王都は今夜も明るく、笑い声が満ちていた。

だが、その中心で、ひとりの王は沈黙していた。

国を支える男の耳に届いたのは──暗殺の噂。

すべてが正常に見える王国で、何かが静かに歪み始めていた。

 男はひとつ、深いため息を吐いた。

 手元のグラスに注いだ琥珀色の蒸留酒をゆっくりと口に運ぶ。

 窓の外は既に深夜。だが、王都の街には未だ明かりが灯り、どこか祭りの夜のような熱気すら漂っている。

 この活気を前にして、誰がこの国が長きに渡る戦争の最中にあると気づくだろうか。

 南には魔王軍との苛烈な前線が控えているというのに――まるで別世界のような豊かさだ。

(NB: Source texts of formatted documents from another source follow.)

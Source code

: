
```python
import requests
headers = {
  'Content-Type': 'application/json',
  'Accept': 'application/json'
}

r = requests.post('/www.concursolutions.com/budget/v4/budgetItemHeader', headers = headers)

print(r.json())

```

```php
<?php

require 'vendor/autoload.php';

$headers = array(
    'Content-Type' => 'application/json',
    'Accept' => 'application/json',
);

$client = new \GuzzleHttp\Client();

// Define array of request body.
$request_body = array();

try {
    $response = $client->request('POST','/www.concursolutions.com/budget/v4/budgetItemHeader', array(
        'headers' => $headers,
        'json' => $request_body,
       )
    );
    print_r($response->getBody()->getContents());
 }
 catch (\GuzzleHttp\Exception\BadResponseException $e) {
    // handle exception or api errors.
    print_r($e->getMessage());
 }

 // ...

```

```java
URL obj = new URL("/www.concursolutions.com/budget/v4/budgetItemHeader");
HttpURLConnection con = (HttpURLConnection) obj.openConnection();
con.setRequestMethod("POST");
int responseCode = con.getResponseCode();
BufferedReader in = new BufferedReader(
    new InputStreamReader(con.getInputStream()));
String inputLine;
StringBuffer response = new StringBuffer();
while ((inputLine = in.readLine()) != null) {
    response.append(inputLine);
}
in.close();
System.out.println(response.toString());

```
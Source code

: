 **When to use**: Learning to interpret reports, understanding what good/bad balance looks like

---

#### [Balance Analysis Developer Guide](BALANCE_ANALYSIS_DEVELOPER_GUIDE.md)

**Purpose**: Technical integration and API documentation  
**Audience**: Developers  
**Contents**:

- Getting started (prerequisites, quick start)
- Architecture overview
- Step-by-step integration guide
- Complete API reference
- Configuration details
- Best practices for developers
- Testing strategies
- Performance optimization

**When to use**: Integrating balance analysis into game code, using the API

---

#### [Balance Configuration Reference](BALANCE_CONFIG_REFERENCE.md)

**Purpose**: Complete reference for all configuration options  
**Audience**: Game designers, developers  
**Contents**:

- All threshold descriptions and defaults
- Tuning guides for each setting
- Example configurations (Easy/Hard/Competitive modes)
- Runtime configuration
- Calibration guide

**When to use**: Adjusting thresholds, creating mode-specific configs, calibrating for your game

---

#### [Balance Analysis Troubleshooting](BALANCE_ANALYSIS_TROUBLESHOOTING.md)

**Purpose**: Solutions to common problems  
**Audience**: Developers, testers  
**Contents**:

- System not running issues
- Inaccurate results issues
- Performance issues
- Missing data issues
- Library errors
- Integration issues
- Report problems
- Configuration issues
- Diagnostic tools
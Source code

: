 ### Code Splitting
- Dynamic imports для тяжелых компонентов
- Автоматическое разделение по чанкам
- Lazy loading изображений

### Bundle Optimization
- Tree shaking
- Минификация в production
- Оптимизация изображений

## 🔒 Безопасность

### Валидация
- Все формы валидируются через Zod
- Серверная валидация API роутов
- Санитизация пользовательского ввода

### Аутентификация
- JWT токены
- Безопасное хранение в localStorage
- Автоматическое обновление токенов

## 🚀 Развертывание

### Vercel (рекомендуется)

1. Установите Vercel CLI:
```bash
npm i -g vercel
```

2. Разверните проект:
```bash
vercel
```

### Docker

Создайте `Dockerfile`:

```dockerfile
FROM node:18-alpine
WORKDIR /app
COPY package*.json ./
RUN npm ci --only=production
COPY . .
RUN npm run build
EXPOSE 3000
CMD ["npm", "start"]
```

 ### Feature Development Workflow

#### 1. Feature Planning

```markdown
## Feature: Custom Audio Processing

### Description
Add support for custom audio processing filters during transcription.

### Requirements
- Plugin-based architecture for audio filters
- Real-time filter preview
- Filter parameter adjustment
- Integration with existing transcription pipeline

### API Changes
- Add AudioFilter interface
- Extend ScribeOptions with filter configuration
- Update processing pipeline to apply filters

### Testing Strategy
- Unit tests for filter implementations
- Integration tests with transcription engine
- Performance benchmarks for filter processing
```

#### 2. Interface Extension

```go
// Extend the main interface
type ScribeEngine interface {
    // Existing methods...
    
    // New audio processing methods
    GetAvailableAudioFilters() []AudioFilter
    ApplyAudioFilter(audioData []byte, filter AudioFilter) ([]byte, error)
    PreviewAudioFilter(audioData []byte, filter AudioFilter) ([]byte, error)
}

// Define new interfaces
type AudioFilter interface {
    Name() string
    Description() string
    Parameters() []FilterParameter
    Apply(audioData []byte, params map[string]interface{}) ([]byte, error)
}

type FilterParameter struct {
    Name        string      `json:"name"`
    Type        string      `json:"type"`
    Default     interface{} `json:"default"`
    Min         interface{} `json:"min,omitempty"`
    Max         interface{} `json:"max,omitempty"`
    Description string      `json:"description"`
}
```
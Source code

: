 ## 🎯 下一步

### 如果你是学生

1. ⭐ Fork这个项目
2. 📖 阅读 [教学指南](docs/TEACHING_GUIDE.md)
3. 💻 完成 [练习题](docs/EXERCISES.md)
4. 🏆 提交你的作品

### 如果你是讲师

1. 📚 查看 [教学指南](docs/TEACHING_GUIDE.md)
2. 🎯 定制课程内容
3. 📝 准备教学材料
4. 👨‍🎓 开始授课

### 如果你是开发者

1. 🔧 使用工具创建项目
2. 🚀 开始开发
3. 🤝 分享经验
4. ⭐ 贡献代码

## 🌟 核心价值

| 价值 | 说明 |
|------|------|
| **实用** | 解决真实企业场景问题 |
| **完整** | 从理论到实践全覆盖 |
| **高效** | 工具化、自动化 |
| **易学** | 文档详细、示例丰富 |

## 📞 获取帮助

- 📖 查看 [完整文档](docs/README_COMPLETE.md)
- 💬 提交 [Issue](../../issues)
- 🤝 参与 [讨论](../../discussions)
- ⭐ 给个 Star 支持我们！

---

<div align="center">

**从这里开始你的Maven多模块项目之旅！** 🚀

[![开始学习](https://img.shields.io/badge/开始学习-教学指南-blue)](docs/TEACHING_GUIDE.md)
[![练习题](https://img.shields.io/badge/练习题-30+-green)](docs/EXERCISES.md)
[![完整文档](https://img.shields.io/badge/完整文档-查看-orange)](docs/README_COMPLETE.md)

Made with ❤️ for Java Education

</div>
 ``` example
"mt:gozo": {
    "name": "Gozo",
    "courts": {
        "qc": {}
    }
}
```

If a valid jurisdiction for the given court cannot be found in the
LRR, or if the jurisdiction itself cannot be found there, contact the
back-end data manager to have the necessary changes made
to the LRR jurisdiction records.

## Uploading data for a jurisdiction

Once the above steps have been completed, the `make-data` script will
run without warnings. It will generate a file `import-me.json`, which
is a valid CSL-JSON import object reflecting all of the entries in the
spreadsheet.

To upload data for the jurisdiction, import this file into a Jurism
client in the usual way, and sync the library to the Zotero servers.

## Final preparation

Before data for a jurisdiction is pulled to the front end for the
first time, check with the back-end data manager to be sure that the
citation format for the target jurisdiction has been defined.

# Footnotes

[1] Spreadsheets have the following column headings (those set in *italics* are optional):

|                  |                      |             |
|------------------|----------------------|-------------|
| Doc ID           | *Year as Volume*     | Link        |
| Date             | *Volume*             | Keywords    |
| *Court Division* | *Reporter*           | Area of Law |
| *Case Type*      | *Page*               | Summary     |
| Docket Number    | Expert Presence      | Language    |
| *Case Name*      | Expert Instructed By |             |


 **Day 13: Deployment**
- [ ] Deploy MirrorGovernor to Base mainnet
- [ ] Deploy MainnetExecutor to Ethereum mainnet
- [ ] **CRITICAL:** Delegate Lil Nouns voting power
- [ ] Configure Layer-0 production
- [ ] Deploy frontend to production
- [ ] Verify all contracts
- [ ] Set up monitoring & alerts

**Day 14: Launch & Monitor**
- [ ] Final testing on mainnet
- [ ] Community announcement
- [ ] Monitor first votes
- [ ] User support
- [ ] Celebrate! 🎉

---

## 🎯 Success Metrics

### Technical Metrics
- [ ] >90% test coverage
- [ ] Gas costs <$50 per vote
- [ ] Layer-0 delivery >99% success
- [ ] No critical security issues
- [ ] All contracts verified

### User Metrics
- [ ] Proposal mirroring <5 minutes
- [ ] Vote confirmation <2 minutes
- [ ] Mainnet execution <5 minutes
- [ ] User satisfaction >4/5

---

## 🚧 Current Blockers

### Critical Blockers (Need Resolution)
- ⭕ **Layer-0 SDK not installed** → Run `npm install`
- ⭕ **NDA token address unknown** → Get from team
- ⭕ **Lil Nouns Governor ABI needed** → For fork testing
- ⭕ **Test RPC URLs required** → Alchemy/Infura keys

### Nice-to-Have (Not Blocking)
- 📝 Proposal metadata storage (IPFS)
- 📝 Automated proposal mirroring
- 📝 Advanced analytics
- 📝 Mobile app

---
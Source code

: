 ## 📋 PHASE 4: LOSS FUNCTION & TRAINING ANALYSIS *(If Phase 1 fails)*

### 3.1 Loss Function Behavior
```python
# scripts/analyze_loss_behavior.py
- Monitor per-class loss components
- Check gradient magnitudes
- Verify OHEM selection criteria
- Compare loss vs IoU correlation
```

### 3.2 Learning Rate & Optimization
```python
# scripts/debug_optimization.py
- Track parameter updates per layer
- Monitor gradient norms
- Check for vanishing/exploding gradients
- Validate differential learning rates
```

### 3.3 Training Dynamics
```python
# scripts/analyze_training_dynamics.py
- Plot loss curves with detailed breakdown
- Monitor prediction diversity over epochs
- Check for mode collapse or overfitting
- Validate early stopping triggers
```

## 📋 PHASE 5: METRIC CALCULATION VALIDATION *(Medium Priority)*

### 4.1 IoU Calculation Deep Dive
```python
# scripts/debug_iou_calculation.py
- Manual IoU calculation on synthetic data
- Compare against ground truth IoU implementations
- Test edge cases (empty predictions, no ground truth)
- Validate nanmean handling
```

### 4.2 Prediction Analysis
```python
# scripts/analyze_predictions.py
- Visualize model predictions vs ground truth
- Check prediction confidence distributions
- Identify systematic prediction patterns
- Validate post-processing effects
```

 普通、戦争の続く国など疲弊し、荒廃し、民は飢えるはず。

 だが、この国は違った。

 戦争状態は既に一世紀を超えている。

 百年に渡り、魔王軍と対峙し続けているのだ。

 南部戦線では、まさに「おはよう」から「おやすみ」まで敵が押し寄せる。

 それを、兵士たちは血を流しながら、城壁と弓と槍とで辛うじて凌いでいる。

 優勢とは言い難い。しかし、絶望的な劣勢でもない。

 この奇妙な均衡が、もう十年近く続いている。

 それでも、王都を中心とした国内経済は驚くほどに安定していた。

 いや、「異常」と言っても差し支えないほどに。

 その支えこそが、この男だった。

 第四五代国王、ガーランド・フォン・バーテルバーグ・ツー・スプリングフィールド。

 彼の巧みな経済政策――積極的な交易、産業振興、徴税の合理化――によって、国内経済は南部戦線で消耗される膨大な軍事費をも支えきっていた。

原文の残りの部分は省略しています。